▸ **Directions for this task**: For the entries below, the result should be an exact transcription of the lines from the one with "This Repository has" up to and including the one with "I am sharing", and only those.

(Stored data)

··········

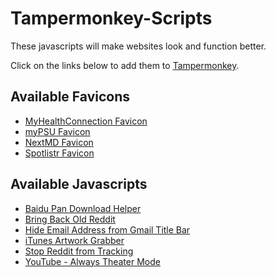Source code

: # Tampermonkey-Scripts
These javascripts will make websites look and function better.

Click on the links below to add them to [Tampermonkey](https://chrome.google.com/webstore/detail/dhdgffkkebhmkfjojejmpbldmpobfkfo).

## Available Favicons
* [MyHealthConnection Favicon](https://github.com/MrBukLau/Tampermonkey-Scripts/raw/master/myhealthconnection_favicon.user.js)
* [myPSU Favicon](https://github.com/MrBukLau/Tampermonkey-Scripts/raw/master/mypsu_favicon.user.js)
* [NextMD Favicon](https://github.com/MrBukLau/Tampermonkey-Scripts/raw/master/nextmd_favicon.user.js)
* [Spotlistr Favicon](https://github.com/MrBukLau/Tampermonkey-Scripts/raw/master/spotlistr_favicon.user.js)

## Available Javascripts
* [Baidu Pan Download Helper](https://github.com/MrBukLau/Tampermonkey-Scripts/raw/master/baidu_pan_download_helper.user.js)
* [Bring Back Old Reddit](https://github.com/MrBukLau/Tampermonkey-Scripts/raw/master/bring_back_old_reddit.user.js)
* [Hide Email Address from Gmail Title Bar](https://github.com/MrBukLau/Tampermonkey-Scripts/raw/master/hide_gmail.user.js)
* [iTunes Artwork Grabber](https://github.com/MrBukLau/Tampermonkey-Scripts/raw/master/itunes_artwork_grabber.user.js)
* [Stop Reddit from Tracking](https://github.com/MrBukLau/Tampermonkey-Scripts/raw/master/stop_reddit_from_tracking.user.js)
* [YouTube - Always Theater Mode](https://github.com/MrBukLau/Tampermonkey-Scripts/raw/master/youtube_always_theater_mode.user.js)

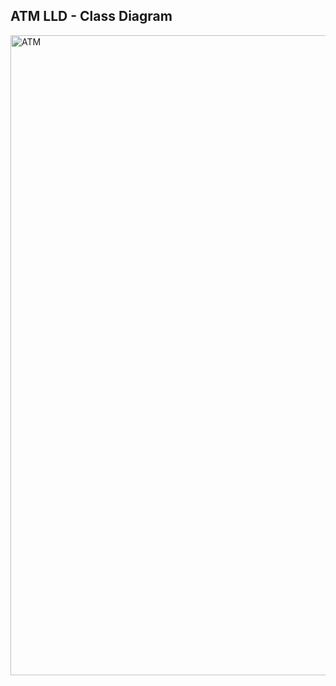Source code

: ## ATM LLD - Class Diagram



<img width="1536" height="1024" alt="ATM" src="https://github.com/user-attachments/assets/f27ac8a1-75b5-4e57-88bb-82cdb41036a3" />
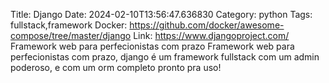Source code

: Title: Django
Date: 2024-02-10T13:56:47.636830
Category: python
Tags: fullstack,framework
Docker: https://github.com/docker/awesome-compose/tree/master/django
Link: https://www.djangoproject.com/
Framework web para perfecionistas com prazo
Framework web para perfecionistas com prazo, django é um framework fullstack com um admin poderoso, e com um orm completo pronto pra uso!

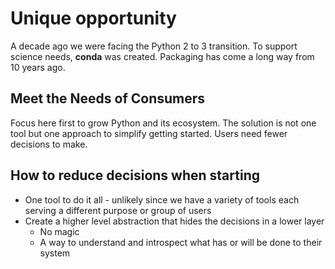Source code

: # Unique opportunity

A decade ago we were facing the Python 2 to 3 transition.
To support science needs, **conda** was created.
Packaging has come a long way from 10 years ago.

## Meet the Needs of Consumers

Focus here first to grow Python and its ecosystem.
The solution is not one tool but one approach to simplify getting started.
Users need fewer decisions to make.

## How to reduce decisions when starting

- One tool to do it all - unlikely since we have a variety of tools each serving a different purpose or group of users
- Create a higher level abstraction that hides the decisions in a lower layer
    - No magic
    - A way to understand and introspect what has or will be done to their system


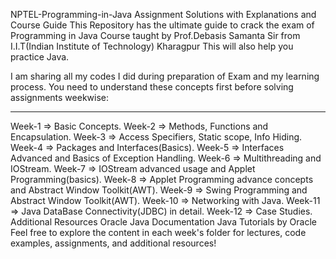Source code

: NPTEL-Programming-in-Java Assignment Solutions with Explanations and Course Guide
This Repository has the ultimate guide to crack the exam of Programming in Java Course taught by Prof.Debasis Samanta Sir from I.I.T(Indian Institute of Technology) Kharagpur
This will also help you practice Java.

I am sharing all my codes I did during preparation of Exam and my learning process.
You need to understand these concepts first before solving assignments weekwise:

--------------------------------------------------------------------------------------------------------------------------------------------------------------------------------------------
Week-1 => Basic Concepts.
Week-2 => Methods, Functions and Encapsulation.
Week-3 => Access Specifiers, Static scope, Info Hiding.
Week-4 => Packages and Interfaces(Basics).
Week-5 => Interfaces Advanced and Basics of Exception Handling.
Week-6 => Multithreading and IOStream.
Week-7 => IOStream advanced usage and Applet Programming(basics).
Week-8 => Applet Programming advance concepts and Abstract Window Toolkit(AWT).
Week-9 => Swing Programming and Abstract Window Toolkit(AWT).
Week-10 => Networking with Java.
Week-11 => Java DataBase Connectivity(JDBC) in detail.
Week-12 => Case Studies.
Additional Resources
Oracle Java Documentation
Java Tutorials by Oracle
Feel free to explore the content in each week's folder for lectures, code examples, assignments, and additional resources!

··········

▸ **Answer section**:
This Repository has the ultimate guide to crack the exam of Programming in Java Course taught by Prof.Debasis Samanta Sir from I.I.T(Indian Institute of Technology) Kharagpur
This will also help you practice Java.

I am sharing all my codes I did during preparation of Exam and my learning process.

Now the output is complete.